Francisella tularensis is the causative agent of tularemia, which is a highly lethal disease from nature and potentially from a biological weapon. This species contains four recognized subspecies including the North American endemic F. tularensis subsp. tularensis (type A), whose genetic diversity is correlated with its geographic distribution including a major population subdivision referred to as A.I and A.II. The biological significance of the A.I – A.II genetic differentiation is unknown, though there are suggestive ecological and epidemiological correlations. In order to understand the differentiation at the genomic level, we have determined the complete sequence of an A.II strain (WY96-3418) and compared it to the genome of Schu S4 from the A.I population. We find that this A.II genome is 1,898,476 bp in size with 1,820 genes, 1,303 of which code for proteins. While extensive genomic variation exists between “WY96” and Schu S4, there is only one whole gene difference. This one gene difference is a hypothetical protein of unknown function. In contrast, there are numerous SNPs (3,367), small indels (1,015), IS element differences (7) and large chromosomal rearrangements (31), including both inversions and translocations.

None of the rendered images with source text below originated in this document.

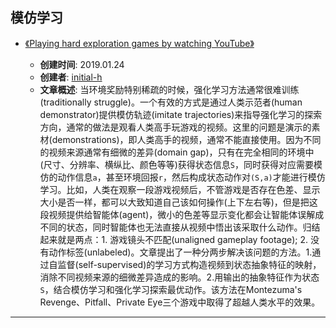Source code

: ## 模仿学习

* [《Playing hard exploration games by watching YouTube》](https://github.com/PaperCommunity/Reinforcement-Learning/tree/master/ImitationLearning/Playing%20hard%20exploration%20games%20by%20watching%20YouTube)

  * **创建时间**: 2019.01.24
  * **创建者**: [initial-h](https://github.com/initial-h)
  * **文章概述**: 当环境奖励特别稀疏的时候，强化学习方法通常很难训练(traditionally struggle)。一个有效的方式是通过人类示范者(human demonstrator)提供模仿轨迹(imitate trajectories)来指导强化学习的探索方向，通常的做法是观看人类高手玩游戏的视频。这里的问题是演示的素材(demonstrations)，即人类高手的视频，通常不能直接使用。因为不同的视频来源通常有细微的差异(domain gap)，只有在完全相同的环境中(尺寸、分辨率、横纵比、颜色等等)获得状态信息`S`，同时获得对应需要模仿的动作信息`a`，甚至环境回报`r`，然后构成状态动作对`(S,a)`才能进行模仿学习。比如，人类在观察一段游戏视频后，不管游戏是否存在色差、显示大小是否一样，都可以大致知道自己该如何操作(上下左右等)，但是把这段视频提供给智能体(agent)，微小的色差等显示变化都会让智能体误解成不同的状态，同时智能体也无法直接从视频中悟出该采取什么动作。归结起来就是两点：1. 游戏镜头不匹配(unaligned gameplay footage); 2. 没有动作标签(unlabeled)。文章提出了一种分两步解决该问题的方法。1.通过自监督(self-supervised)的学习方式构造视频到状态抽象特征的映射，消除不同视频来源的细微差异造成的影响。2.用输出的抽象特征作为状态`S`，结合模仿学习和强化学习探索最优动作。该方法在Montezuma's Revenge、Pitfall、Private Eye三个游戏中取得了超越人类水平的效果。
---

The rearrangement borders are frequently associated with IS elements, which would facilitate intragenomic recombination events. The pathogenicity island duplicated regions (DR1 and DR2) are essentially identical in WY96 but vary relative to Schu S4 at 60 nucleotide positions. Other potential virulence-associated genes (231) varied at 559 nucleotide positions, including 357 non-synonymous changes. Molecular clock estimates for the divergence time between A.I and A.II genomes for different chromosomal regions ranged from 866 to 2131 years before present. This paper is the first complete genomic characterization of a member of the A.II clade of Francisella tularensis subsp. tularensis.
References
[1]
Harris S (1992) Japanese biological warfare research on humans: a case study of microbiology and ethics. Ann N Y Acad Sci 666: 21–52.
[2]
Harris S (1991) Japanese biological warfare experiments and other atrocities in Manchuria, 1932–1945, and the subsequent United States cover up: a preliminary assessment. Crime, Law and Social Change 15: 171–199.
[3]
Dennis DT, Inglesby TV, Henderson DA, Bartlett JG, Ascher MS, et al. (2001) Tularemia as a biological weapon: medical and public health management. Jama 285: 2763–2773.
[4]
CDC (2003) Key Facts About Tularemia. http://www.bt.cdc.gov/agent/tularemia/pd?f/tularemiafacts.pdf.
[5]
Staples JE, Kubota KA, Chalcraft LG, Mead PS, Petersen JM (2006) Epidemiologic and molecular analysis of human tularemia, United States, 1964–2004. Emerg Infect Dis 12: 1113–1118.
[6]
Keim PS, Johansson A, Wagner DM (2007) Molecular Epidemiology, Evolution, and Ecology of Francisella. Ann N Y Acad Sci.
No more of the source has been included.